As anxiety over the academic performance of public schools grows, experts say it's likely that more schools and school districts will lose public or private accreditation
"It happens more often than you'd think, but it needs to happen more often than it does," says Mark A. Elgart, president and CEO of AdvancED, a private Atlanta-based accreditation agency that works with about 30,000 schools. In the past five years, the organization has pulled accreditation on four school systems and a dozen private schools, for reasons ranging from poor academic performance to governance to financial fraud.
"It's become more rigorous," says Terry Holliday, commissioner of the Kentucky Department of Education. "I think there was a time accreditation just meant you had a certain number of library books and staff." Now, he says, "accreditation does look at outcomes."
Accreditation, sort of a Good Housekeeping Seal of Approval for schools, matters to districts because losing it can lead to a state takeover or an exodus of students. For individual high schools, it can mean that students lose a competitive edge as they apply to college.
After the Missouri State Board of Education last September voted to classify Kansas City Public Schools as "unaccredited," city officials spent weeks telling people what losing accreditation wasn't: Students wouldn't forfeit high school diplomas or transcripts, for one thing. They'd still be eligible for college scholarships — that sort of approval generally comes not from the state but from private organizations like Elgart's.
But the district had just two years to improve in more than a dozen areas, most of them academic, or risk being taken over. And families could immediately request admission to neighboring school districts at Kansas City's expense.
"We spent a good deal of time in a kind of public relations campaign, if you will," says R. Stephen Green, the city's interim superintendent. The state board's vote became effective earlier this month; 250 miles east, St. Louis schools lost their state accreditation in 2007.
More than a century old, the private accreditation system grew out of Ivy League colleges' desires to have a uniform way to evaluate whether students coming to them from thousands of high schools could actually handle a high-pressure college workload. Fewer than half the states grant schools accreditation, and those that do often rely on private organizations to provide the actual nuts-and-bolts requirements.
The Clayton County, Ga., school district near Atlanta lost its accreditation in 2008 after Elgart's agency issued a report finding that the board was "dysfunctional" and that its leadership was "fatally flawed."
Douglas Hendrix, a district spokesman and former teacher, says board members "were getting too much involved in the day-to-day business as it relates to hiring, as it relates to contracts." The result was a chaotic district where superintendents rarely lasted more than a year — Hendrix recalls "too many to count" until the accreditation process helped dissolve the board and bring in a new one.

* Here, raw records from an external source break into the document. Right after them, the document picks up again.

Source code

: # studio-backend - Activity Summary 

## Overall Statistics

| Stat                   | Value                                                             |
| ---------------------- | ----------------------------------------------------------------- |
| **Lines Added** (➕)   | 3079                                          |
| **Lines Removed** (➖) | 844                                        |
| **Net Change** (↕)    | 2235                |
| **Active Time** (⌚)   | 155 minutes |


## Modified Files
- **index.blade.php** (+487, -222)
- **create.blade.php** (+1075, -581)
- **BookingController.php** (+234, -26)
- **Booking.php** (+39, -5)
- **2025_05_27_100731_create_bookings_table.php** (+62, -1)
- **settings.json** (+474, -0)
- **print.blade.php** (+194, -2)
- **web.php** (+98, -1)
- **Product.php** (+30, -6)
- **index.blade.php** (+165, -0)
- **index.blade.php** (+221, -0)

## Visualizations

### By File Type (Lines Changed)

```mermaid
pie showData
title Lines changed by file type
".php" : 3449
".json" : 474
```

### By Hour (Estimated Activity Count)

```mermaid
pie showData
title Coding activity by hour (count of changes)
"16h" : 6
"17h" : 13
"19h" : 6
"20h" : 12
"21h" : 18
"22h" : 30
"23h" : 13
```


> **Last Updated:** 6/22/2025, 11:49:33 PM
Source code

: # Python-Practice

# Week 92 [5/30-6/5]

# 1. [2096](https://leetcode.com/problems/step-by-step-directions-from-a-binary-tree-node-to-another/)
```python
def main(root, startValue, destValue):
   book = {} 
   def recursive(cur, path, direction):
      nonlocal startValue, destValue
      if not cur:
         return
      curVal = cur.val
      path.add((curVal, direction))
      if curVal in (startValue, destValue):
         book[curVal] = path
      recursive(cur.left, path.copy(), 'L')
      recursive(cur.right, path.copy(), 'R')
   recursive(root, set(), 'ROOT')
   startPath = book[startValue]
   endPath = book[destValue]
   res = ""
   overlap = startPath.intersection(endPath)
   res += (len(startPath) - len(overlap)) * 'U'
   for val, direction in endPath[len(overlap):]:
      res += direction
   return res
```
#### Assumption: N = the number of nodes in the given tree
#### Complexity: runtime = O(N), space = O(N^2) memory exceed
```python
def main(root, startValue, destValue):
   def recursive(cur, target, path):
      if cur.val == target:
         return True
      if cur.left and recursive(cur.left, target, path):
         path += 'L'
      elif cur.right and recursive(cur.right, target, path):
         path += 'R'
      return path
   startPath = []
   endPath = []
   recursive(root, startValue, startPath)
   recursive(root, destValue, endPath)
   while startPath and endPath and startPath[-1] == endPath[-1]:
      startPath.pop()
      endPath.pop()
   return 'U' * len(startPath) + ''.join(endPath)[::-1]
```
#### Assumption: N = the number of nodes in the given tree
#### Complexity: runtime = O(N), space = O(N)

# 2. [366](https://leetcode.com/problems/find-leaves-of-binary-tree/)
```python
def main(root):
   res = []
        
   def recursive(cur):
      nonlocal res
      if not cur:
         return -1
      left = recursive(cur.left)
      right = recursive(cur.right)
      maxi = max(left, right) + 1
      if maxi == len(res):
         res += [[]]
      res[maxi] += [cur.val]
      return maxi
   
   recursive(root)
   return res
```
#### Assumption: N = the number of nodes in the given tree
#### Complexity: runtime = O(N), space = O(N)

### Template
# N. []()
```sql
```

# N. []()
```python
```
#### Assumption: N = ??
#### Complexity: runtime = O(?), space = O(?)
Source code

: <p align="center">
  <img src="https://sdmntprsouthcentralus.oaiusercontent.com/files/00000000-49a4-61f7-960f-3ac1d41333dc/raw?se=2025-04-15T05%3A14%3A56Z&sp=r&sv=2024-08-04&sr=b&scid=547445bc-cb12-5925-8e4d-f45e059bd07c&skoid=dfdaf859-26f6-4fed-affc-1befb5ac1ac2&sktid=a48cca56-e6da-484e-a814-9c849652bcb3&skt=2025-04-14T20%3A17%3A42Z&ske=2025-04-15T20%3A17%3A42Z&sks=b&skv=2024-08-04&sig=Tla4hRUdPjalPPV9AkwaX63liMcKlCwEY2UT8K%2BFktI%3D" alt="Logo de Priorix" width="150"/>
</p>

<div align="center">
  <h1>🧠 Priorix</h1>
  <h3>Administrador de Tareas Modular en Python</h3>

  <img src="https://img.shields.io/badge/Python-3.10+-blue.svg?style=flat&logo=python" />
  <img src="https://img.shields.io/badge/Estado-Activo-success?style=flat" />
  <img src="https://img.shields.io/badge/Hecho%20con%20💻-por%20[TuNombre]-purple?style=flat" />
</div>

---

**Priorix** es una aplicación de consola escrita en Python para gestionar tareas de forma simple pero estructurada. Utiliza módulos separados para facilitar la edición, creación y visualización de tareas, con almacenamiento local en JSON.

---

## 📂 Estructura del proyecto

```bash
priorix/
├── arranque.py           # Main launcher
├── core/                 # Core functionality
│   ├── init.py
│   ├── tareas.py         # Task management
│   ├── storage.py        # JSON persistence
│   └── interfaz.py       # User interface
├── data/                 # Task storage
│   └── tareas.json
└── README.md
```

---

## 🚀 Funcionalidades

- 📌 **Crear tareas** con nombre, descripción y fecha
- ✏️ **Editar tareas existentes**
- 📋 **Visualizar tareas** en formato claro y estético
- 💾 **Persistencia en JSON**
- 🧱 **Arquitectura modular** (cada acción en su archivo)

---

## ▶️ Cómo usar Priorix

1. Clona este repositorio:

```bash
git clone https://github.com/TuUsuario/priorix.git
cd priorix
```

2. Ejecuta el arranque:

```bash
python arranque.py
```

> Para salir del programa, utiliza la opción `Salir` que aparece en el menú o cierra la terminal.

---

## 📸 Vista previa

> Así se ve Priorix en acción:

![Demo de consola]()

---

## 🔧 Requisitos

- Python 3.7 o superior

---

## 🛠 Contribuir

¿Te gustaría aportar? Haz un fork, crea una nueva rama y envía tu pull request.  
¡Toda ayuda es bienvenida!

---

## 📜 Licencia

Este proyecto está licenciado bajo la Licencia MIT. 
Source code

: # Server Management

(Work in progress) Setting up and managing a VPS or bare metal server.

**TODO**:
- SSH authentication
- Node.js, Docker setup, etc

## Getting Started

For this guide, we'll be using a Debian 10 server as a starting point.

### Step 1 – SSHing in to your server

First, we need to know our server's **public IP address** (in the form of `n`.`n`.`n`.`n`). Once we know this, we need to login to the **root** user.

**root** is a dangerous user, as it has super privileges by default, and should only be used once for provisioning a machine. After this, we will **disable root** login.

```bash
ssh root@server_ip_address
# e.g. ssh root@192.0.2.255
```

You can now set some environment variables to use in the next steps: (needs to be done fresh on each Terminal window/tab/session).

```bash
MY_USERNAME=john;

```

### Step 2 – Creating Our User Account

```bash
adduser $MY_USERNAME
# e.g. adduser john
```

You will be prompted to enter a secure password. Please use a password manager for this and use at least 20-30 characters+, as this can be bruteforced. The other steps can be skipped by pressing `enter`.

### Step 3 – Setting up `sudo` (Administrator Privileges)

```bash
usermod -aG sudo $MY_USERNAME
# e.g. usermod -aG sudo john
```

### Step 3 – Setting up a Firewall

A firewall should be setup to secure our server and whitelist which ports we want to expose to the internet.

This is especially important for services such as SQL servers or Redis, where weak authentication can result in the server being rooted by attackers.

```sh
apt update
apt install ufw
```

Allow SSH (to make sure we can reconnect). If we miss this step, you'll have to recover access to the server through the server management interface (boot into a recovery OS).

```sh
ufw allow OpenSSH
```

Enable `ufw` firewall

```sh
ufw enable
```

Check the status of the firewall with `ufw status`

At the time, the move was nearly unprecedented in the region, but Holliday says that's changing.
"I think you're going to see more schools and districts losing accreditation, rather than less," he says.
What's changed? Holliday says the business community has pushed more aggressively for public schools to improve over the past decade or so.
"They just can't find the folks who have the skills they need to fill the jobs that are available," he says.
Facing pressure from both dwindling enrollments and tight state budgets, Kansas City has actually been operating on provisional accreditation since 2002.
Former superintendent John Covington in 2010 made news when he announced plans to close half of the district's 61 schools.